- _Problem_
Give the records again exactly as written. Leave out the pictures.

------------------------------

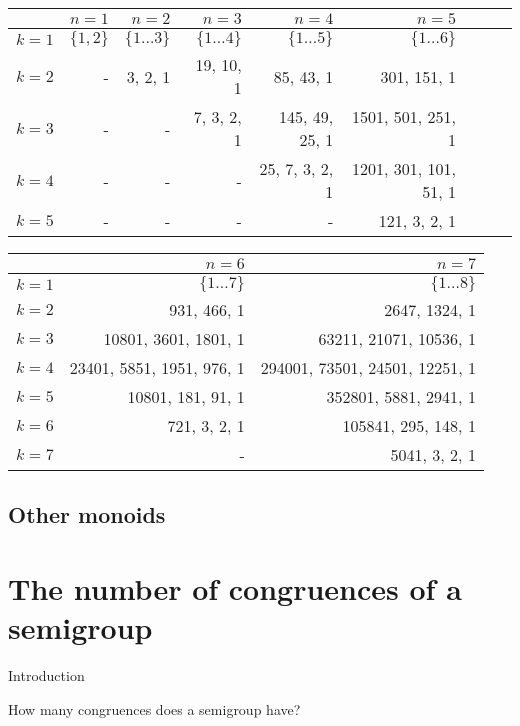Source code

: \begin{table}[h]
  \centering
  \begin{tabular}{|r|r|r|r|r|r|r|r|r|}
    \hline
    & $n=1$ & $n=2$ & $n=3$ & $n=4$ & $n=5$ \\ \hline
    $k=1$ & $\{1, 2\}$ & $\{1\dots 3\}$ & $\{1\dots 4\}$ & $\{1\dots 5\}$ & $\{1\dots 6\}$ \\
    $k=2$ & - & 3, 2, 1 & 19, 10, 1 & 85, 43, 1 & 301, 151, 1 \\
    $k=3$ & - & - & 7, 3, 2, 1 & 145, 49, 25, 1 & 1501, 501, 251, 1 \\
    $k=4$ & - & - & - & 25, 7, 3, 2, 1 & 1201, 301, 101, 51, 1 \\
    $k=5$ & - & - & - & - & 121, 3, 2, 1 \\
    \hline
  \end{tabular}
\end{table}

\begin{table}[h]
  \centering
  \begin{tabular}{|r|r|r|}
    \hline
    & $n=6$ & $n=7$ \\ \hline
    $k=1$ & $\{1\dots 7\}$ & $\{1\dots 8\}$ \\
    $k=2$ & 931, 466, 1 & 2647, 1324, 1 \\
    $k=3$ & 10801, 3601, 1801, 1 & 63211, 21071, 10536, 1 \\
    $k=4$ & 23401, 5851, 1951, 976, 1 & 294001, 73501, 24501, 12251, 1 \\
    $k=5$ & 10801, 181, 91, 1 & 352801, 5881, 2941, 1 \\
    $k=6$ & 721, 3, 2, 1 & 105841, 295, 148, 1 \\
    $k=7$ & - & 5041, 3, 2, 1 \\
    \hline
  \end{tabular}
\end{table}

\subsection{Other monoids}



\section{The number of congruences of a semigroup}
\label{sec:nrcongs}

Introduction

How many congruences does a semigroup have? %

------------------------------

- _Answer section_
Source code

: \begin{table}[h]
  \centering
  \begin{tabular}{|r|r|r|r|r|r|r|r|r|}
    \hline
    & $n=1$ & $n=2$ & $n=3$ & $n=4$ & $n=5$ \\ \hline
    $k=1$ & $\{1, 2\}$ & $\{1\dots 3\}$ & $\{1\dots 4\}$ & $\{1\dots 5\}$ & $\{1\dots 6\}$ \\
    $k=2$ & - & 3, 2, 1 & 19, 10, 1 & 85, 43, 1 & 301, 151, 1 \\
    $k=3$ & - & - & 7, 3, 2, 1 & 145, 49, 25, 1 & 1501, 501, 251, 1 \\
    $k=4$ & - & - & - & 25, 7, 3, 2, 1 & 1201, 301, 101, 51, 1 \\
    $k=5$ & - & - & - & - & 121, 3, 2, 1 \\
    \hline
  \end{tabular}
\end{table}

\begin{table}[h]
  \centering
  \begin{tabular}{|r|r|r|}
    \hline
    & $n=6$ & $n=7$ \\ \hline
    $k=1$ & $\{1\dots 7\}$ & $\{1\dots 8\}$ \\
    $k=2$ & 931, 466, 1 & 2647, 1324, 1 \\
    $k=3$ & 10801, 3601, 1801, 1 & 63211, 21071, 10536, 1 \\
    $k=4$ & 23401, 5851, 1951, 976, 1 & 294001, 73501, 24501, 12251, 1 \\
    $k=5$ & 10801, 181, 91, 1 & 352801, 5881, 2941, 1 \\
    $k=6$ & 721, 3, 2, 1 & 105841, 295, 148, 1 \\
    $k=7$ & - & 5041, 3, 2, 1 \\
    \hline
  \end{tabular}
\end{table}

\subsection{Other monoids}



\section{The number of congruences of a semigroup}
\label{sec:nrcongs}

Introduction

How many congruences does a semigroup have? %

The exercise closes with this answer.